人は思わぬ逆境に遭遇したり、何かに悩み苦しみ抜いている時、自らの心の置き所として、「原点回帰」という手法を持っています。
もう一度、逆境や悩み・苦しみの始まる以前に戻ること。つまり、「振出しに戻る」ということができるのです。
ただし、そのような心境になるためには、多少時間がかかるかもしれません。そこに至るまでに心が折れてしまうかもしれません。
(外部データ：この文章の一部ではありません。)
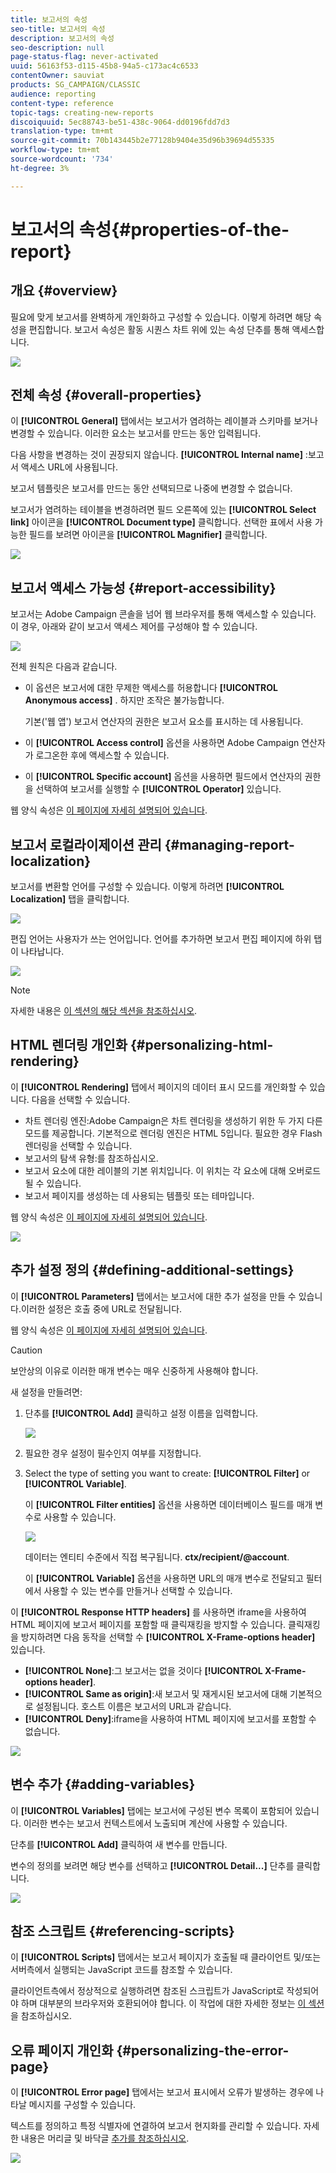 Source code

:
 ```yaml
---
title: 보고서의 속성
seo-title: 보고서의 속성
description: 보고서의 속성
seo-description: null
page-status-flag: never-activated
uuid: 56163f53-d115-45b8-94a5-c173ac4c6533
contentOwner: sauviat
products: SG_CAMPAIGN/CLASSIC
audience: reporting
content-type: reference
topic-tags: creating-new-reports
discoiquuid: 5ec88743-be51-438c-9064-dd0196fdd7d3
translation-type: tm+mt
source-git-commit: 70b143445b2e77128b9404e35d96b39694d55335
workflow-type: tm+mt
source-wordcount: '734'
ht-degree: 3%

---
```



# 보고서의 속성{#properties-of-the-report}

## 개요 {#overview}

필요에 맞게 보고서를 완벽하게 개인화하고 구성할 수 있습니다. 이렇게 하려면 해당 속성을 편집합니다. 보고서 속성은 활동 시퀀스 차트 위에 있는 속성 단추를 통해 액세스합니다.

![](assets/s_ncs_advuser_report_properties_01.png)

## 전체 속성 {#overall-properties}

이 **[!UICONTROL General]** 탭에서는 보고서가 염려하는 레이블과 스키마를 보거나 변경할 수 있습니다. 이러한 요소는 보고서를 만드는 동안 입력됩니다.

다음 사항을 변경하는 것이 권장되지 않습니다. **[!UICONTROL Internal name]** :보고서 액세스 URL에 사용됩니다.

보고서 템플릿은 보고서를 만드는 동안 선택되므로 나중에 변경할 수 없습니다.

보고서가 염려하는 테이블을 변경하려면 필드 오른쪽에 있는 **[!UICONTROL Select link]** 아이콘을 **[!UICONTROL Document type]** 클릭합니다. 선택한 표에서 사용 가능한 필드를 보려면 아이콘을 **[!UICONTROL Magnifier]** 클릭합니다.

![](assets/s_ncs_advuser_report_properties_02.png)

## 보고서 액세스 가능성 {#report-accessibility}

보고서는 Adobe Campaign 콘솔을 넘어 웹 브라우저를 통해 액세스할 수 있습니다. 이 경우, 아래와 같이 보고서 액세스 제어를 구성해야 할 수 있습니다.

![](assets/s_ncs_advuser_report_properties_02b.png)

전체 원칙은 다음과 같습니다.

* 이 옵션은 보고서에 대한 무제한 액세스를 허용합니다 **[!UICONTROL Anonymous access]** . 하지만 조작은 불가능합니다.

   기본(&#39;웹 앱&#39;) 보고서 연산자의 권한은 보고서 요소를 표시하는 데 사용됩니다.

* 이 **[!UICONTROL Access control]** 옵션을 사용하면 Adobe Campaign 연산자가 로그온한 후에 액세스할 수 있습니다.
* 이 **[!UICONTROL Specific account]** 옵션을 사용하면 필드에서 연산자의 권한을 선택하여 보고서를 실행할 수 **[!UICONTROL Operator]** 있습니다.

웹 양식 속성은 [이 페이지에 자세히 설명되어 있습니다](../../web/using/about-web-forms.md).

## 보고서 로컬라이제이션 관리 {#managing-report-localization}

보고서를 변환할 언어를 구성할 수 있습니다. 이렇게 하려면 **[!UICONTROL Localization]** 탭을 클릭합니다.

![](assets/s_ncs_advuser_report_properties_06.png)

편집 언어는 사용자가 쓰는 언어입니다. 언어를 추가하면 보고서 편집 페이지에 하위 탭이 나타납니다.

![](assets/s_ncs_advuser_report_properties_05a.png)

>[!NOTE]
>
>자세한 내용은 [이 섹션의 해당 섹션을 참조하십시오](../../web/using/translating-a-web-form.md).

## HTML 렌더링 개인화 {#personalizing-html-rendering}

이 **[!UICONTROL Rendering]** 탭에서 페이지의 데이터 표시 모드를 개인화할 수 있습니다. 다음을 선택할 수 있습니다.

* 차트 렌더링 엔진:Adobe Campaign은 차트 렌더링을 생성하기 위한 두 가지 다른 모드를 제공합니다. 기본적으로 렌더링 엔진은 HTML 5입니다. 필요한 경우 Flash 렌더링을 선택할 수 있습니다.
* 보고서의 탐색 유형:를 참조하십시오.
* 보고서 요소에 대한 레이블의 기본 위치입니다. 이 위치는 각 요소에 대해 오버로드될 수 있습니다.
* 보고서 페이지를 생성하는 데 사용되는 템플릿 또는 테마입니다.

웹 양식 속성은 [이 페이지에 자세히 설명되어 있습니다](../../web/using/about-web-forms.md).

![](assets/s_ncs_advuser_report_properties_08.png)

## 추가 설정 정의 {#defining-additional-settings}

이 **[!UICONTROL Parameters]** 탭에서는 보고서에 대한 추가 설정을 만들 수 있습니다.이러한 설정은 호출 중에 URL로 전달됩니다.

웹 양식 속성은 [이 페이지에 자세히 설명되어 있습니다](../../web/using/about-web-forms.md).

>[!CAUTION]
>
>보안상의 이유로 이러한 매개 변수는 매우 신중하게 사용해야 합니다.

새 설정을 만들려면:

1. 단추를 **[!UICONTROL Add]** 클릭하고 설정 이름을 입력합니다.

   ![](assets/s_ncs_advuser_report_properties_09a.png)

1. 필요한 경우 설정이 필수인지 여부를 지정합니다.
1. Select the type of setting you want to create: **[!UICONTROL Filter]** or **[!UICONTROL Variable]**.

   이 **[!UICONTROL Filter entities]** 옵션을 사용하면 데이터베이스 필드를 매개 변수로 사용할 수 있습니다.

   ![](assets/s_ncs_advuser_report_properties_09b.png)

   데이터는 엔티티 수준에서 직접 복구됩니다. **ctx/recipient/@account**.

   이 **[!UICONTROL Variable]** 옵션을 사용하면 URL의 매개 변수로 전달되고 필터에서 사용할 수 있는 변수를 만들거나 선택할 수 있습니다.

이 **[!UICONTROL Response HTTP headers]** 를 사용하면 iframe을 사용하여 HTML 페이지에 보고서 페이지를 포함할 때 클릭재킹을 방지할 수 있습니다. 클릭재킹을 방지하려면 다음 동작을 선택할 수 **[!UICONTROL X-Frame-options header]** 있습니다.

* **[!UICONTROL None]**:그 보고서는 없을 것이다 **[!UICONTROL X-Frame-options header]**.
* **[!UICONTROL Same as origin]**:새 보고서 및 재게시된 보고서에 대해 기본적으로 설정됩니다. 호스트 이름은 보고서의 URL과 같습니다.
* **[!UICONTROL Deny]**:iframe을 사용하여 HTML 페이지에 보고서를 포함할 수 없습니다.

![](assets/s_ncs_advuser_report_properties_09c.png)

## 변수 추가 {#adding-variables}

이 **[!UICONTROL Variables]** 탭에는 보고서에 구성된 변수 목록이 포함되어 있습니다. 이러한 변수는 보고서 컨텍스트에서 노출되며 계산에 사용할 수 있습니다.

단추를 **[!UICONTROL Add]** 클릭하여 새 변수를 만듭니다.

변수의 정의를 보려면 해당 변수를 선택하고 **[!UICONTROL Detail...]** 단추를 클릭합니다.

![](assets/s_ncs_advuser_report_properties_10.png)

## 참조 스크립트 {#referencing-scripts}

이 **[!UICONTROL Scripts]** 탭에서는 보고서 페이지가 호출될 때 클라이언트 및/또는 서버측에서 실행되는 JavaScript 코드를 참조할 수 있습니다.

클라이언트측에서 정상적으로 실행하려면 참조된 스크립트가 JavaScript로 작성되어야 하며 대부분의 브라우저와 호환되어야 합니다. 이 작업에 대한 자세한 정보는 [이 섹션](../../web/using/web-forms-answers.md)을 참조하십시오.

## 오류 페이지 개인화 {#personalizing-the-error-page}

이 **[!UICONTROL Error page]** 탭에서는 보고서 표시에서 오류가 발생하는 경우에 나타날 메시지를 구성할 수 있습니다.

텍스트를 정의하고 특정 식별자에 연결하여 보고서 현지화를 관리할 수 있습니다. 자세한 내용은 머리글 및 바닥글 [추가를 참조하십시오](../../reporting/using/element-layout.md#adding-a-header-and-a-footer).

![](assets/s_ncs_advuser_report_properties_11.png)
でも、一度でも「振出しに戻る」ことを経験した者であれば、多少時間がかかろうと必ずその時が来ることを信じることができます。
まさに「朝の来ない夜はない」のです。
そして、実はその「振出し」は、決して以前とは同じではないことに気づくことになります。年月を経た分だけ、絶対に成長した「振出し」なのです。つまり、一次元上の「原点」という表現が適切かもしれません。らせん階段を横から見るようなもので、振出しの位置は、以前よりも上にあるのです。
このことがすなわち今そこになる逆境から、悩みから、苦しみから、抜け出すための大きなエネルギー源となるのです。
私もこのブログを始めた時、2007年のゴールデンウィークは、そんな原点に戻った時でした。その時は、「藁をもすがる思い」の原点回帰でしたが、今から冷静に見ると、やはり一段高い原点であったようです。
昨今の世界の経済・社会情勢もまったく同じ心境で捉えることができるのではないでしょうか。100年に一度の危機と言われますが、例えば1929年の大恐慌の時に戻ったとしても、その時よりも社会全体は一段も二段も成長していることを誰しも認めることではないでしょうか。
振出しに戻ることは、決して退化ではありません。むしろ、成長過程の大切な通過点なのでしょう。
否、むしろ能動的に成長の通過点にするという「人間の強い意志」こそが、今問われているのだと思います。